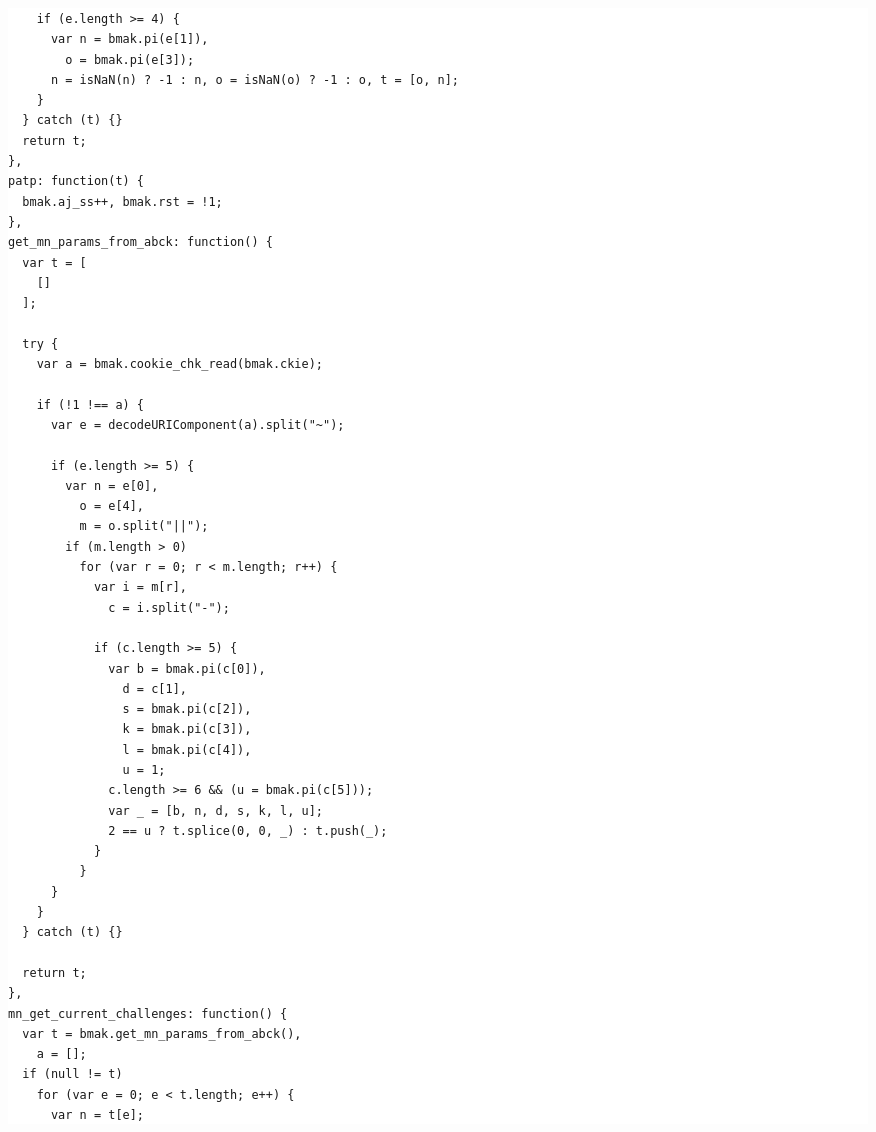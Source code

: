         if (e.length >= 4) {
          var n = bmak.pi(e[1]),
            o = bmak.pi(e[3]);
          n = isNaN(n) ? -1 : n, o = isNaN(o) ? -1 : o, t = [o, n];
        }
      } catch (t) {}
      return t;
    },
    patp: function(t) {
      bmak.aj_ss++, bmak.rst = !1;
    },
    get_mn_params_from_abck: function() {
      var t = [
        []
      ];

      try {
        var a = bmak.cookie_chk_read(bmak.ckie);

        if (!1 !== a) {
          var e = decodeURIComponent(a).split("~");

          if (e.length >= 5) {
            var n = e[0],
              o = e[4],
              m = o.split("||");
            if (m.length > 0)
              for (var r = 0; r < m.length; r++) {
                var i = m[r],
                  c = i.split("-");

                if (c.length >= 5) {
                  var b = bmak.pi(c[0]),
                    d = c[1],
                    s = bmak.pi(c[2]),
                    k = bmak.pi(c[3]),
                    l = bmak.pi(c[4]),
                    u = 1;
                  c.length >= 6 && (u = bmak.pi(c[5]));
                  var _ = [b, n, d, s, k, l, u];
                  2 == u ? t.splice(0, 0, _) : t.push(_);
                }
              }
          }
        }
      } catch (t) {}

      return t;
    },
    mn_get_current_challenges: function() {
      var t = bmak.get_mn_params_from_abck(),
        a = [];
      if (null != t)
        for (var e = 0; e < t.length; e++) {
          var n = t[e];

* Task requirements: Write out the records above exactly. Begin with the first line, end with the line holding "var _ = [b, n, d, s, k, l, u];", and drop the pictures.

* Answer to this exercise:
Source code

:         if (e.length >= 4) {
          var n = bmak.pi(e[1]),
            o = bmak.pi(e[3]);
          n = isNaN(n) ? -1 : n, o = isNaN(o) ? -1 : o, t = [o, n];
        }
      } catch (t) {}
      return t;
    },
    patp: function(t) {
      bmak.aj_ss++, bmak.rst = !1;
    },
    get_mn_params_from_abck: function() {
      var t = [
        []
      ];

      try {
        var a = bmak.cookie_chk_read(bmak.ckie);

        if (!1 !== a) {
          var e = decodeURIComponent(a).split("~");

          if (e.length >= 5) {
            var n = e[0],
              o = e[4],
              m = o.split("||");
            if (m.length > 0)
              for (var r = 0; r < m.length; r++) {
                var i = m[r],
                  c = i.split("-");

                if (c.length >= 5) {
                  var b = bmak.pi(c[0]),
                    d = c[1],
                    s = bmak.pi(c[2]),
                    k = bmak.pi(c[3]),
                    l = bmak.pi(c[4]),
                    u = 1;
                  c.length >= 6 && (u = bmak.pi(c[5]));
                  var _ = [b, n, d, s, k, l, u];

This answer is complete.